* **To do**
Wherever a line in the records contains the word "studentId", return that line.

* **Provided records**
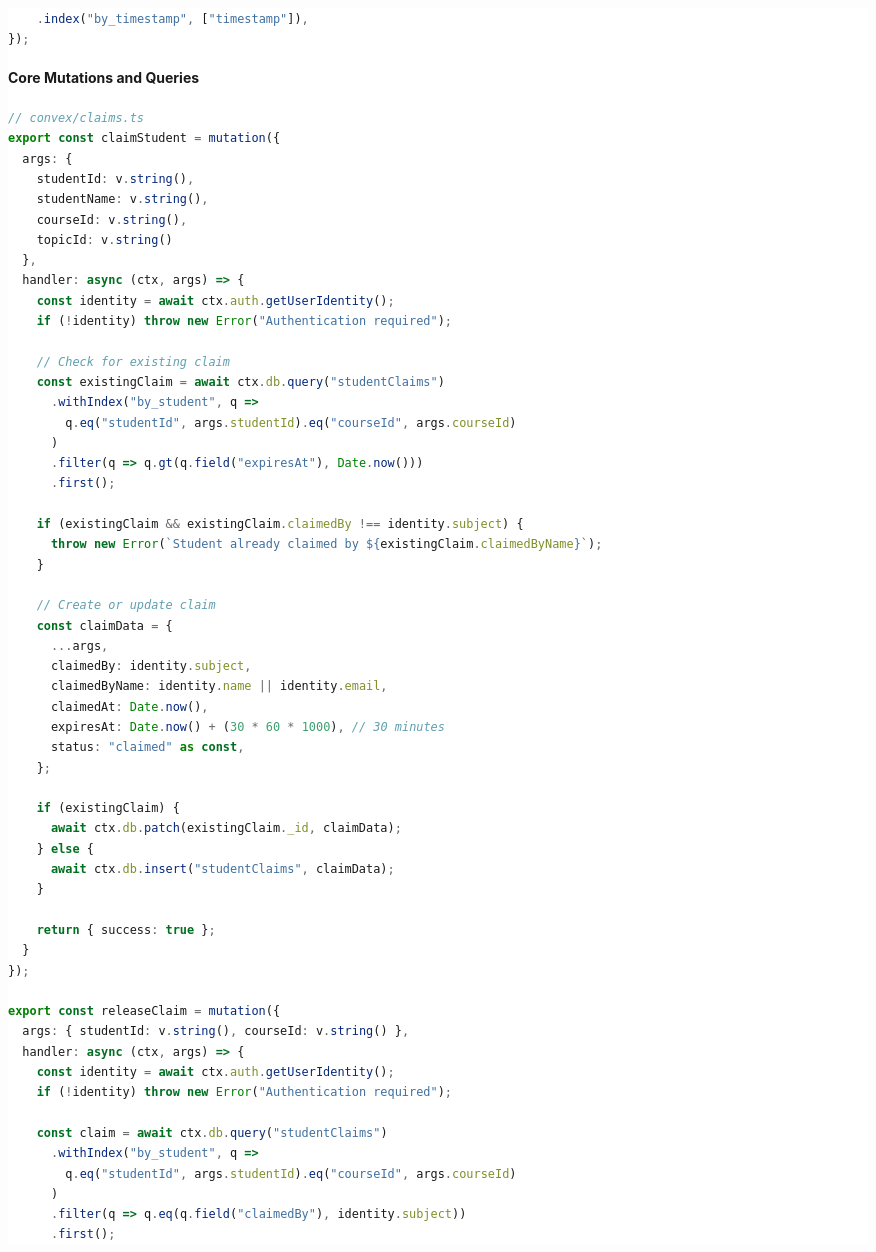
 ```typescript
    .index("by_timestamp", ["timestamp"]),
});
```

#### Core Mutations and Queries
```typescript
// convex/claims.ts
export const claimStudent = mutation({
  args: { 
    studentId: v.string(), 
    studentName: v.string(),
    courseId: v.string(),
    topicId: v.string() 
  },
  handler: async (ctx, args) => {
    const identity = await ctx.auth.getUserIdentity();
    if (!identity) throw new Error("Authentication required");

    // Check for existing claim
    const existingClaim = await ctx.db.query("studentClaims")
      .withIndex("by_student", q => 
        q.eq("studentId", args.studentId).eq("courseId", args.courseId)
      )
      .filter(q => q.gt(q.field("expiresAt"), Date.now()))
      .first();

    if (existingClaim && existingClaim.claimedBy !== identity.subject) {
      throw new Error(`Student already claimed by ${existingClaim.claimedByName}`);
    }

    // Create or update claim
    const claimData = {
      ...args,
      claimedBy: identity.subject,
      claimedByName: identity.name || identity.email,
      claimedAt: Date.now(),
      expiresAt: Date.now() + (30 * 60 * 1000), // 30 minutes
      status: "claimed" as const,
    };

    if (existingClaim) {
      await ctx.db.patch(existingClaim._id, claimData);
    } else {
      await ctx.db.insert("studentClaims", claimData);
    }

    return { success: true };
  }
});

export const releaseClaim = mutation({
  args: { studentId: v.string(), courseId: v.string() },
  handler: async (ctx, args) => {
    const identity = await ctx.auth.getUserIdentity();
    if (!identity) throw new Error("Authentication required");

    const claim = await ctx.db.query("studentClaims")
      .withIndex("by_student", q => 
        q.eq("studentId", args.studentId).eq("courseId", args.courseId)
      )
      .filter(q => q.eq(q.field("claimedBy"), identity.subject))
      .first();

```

* **Exercise response**
    studentId: v.string(), 
        q.eq("studentId", args.studentId).eq("courseId", args.courseId)
  args: { studentId: v.string(), courseId: v.string() },
        q.eq("studentId", args.studentId).eq("courseId", args.courseId)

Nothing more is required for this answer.